EXERCISE OBJECTIVE:
Below are the entries; return every line among them that holds the word "environments".

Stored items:
╔══

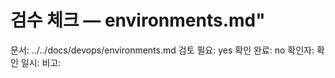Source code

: # 검수 체크 — environments.md"
문서: ../../docs/devops/environments.md
검토 필요: yes
확인 완료: no
확인자:
확인 일시:
비고:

╚══

RESPONSE FOR THIS EXERCISE:
: # 검수 체크 — environments.md"
문서: ../../docs/devops/environments.md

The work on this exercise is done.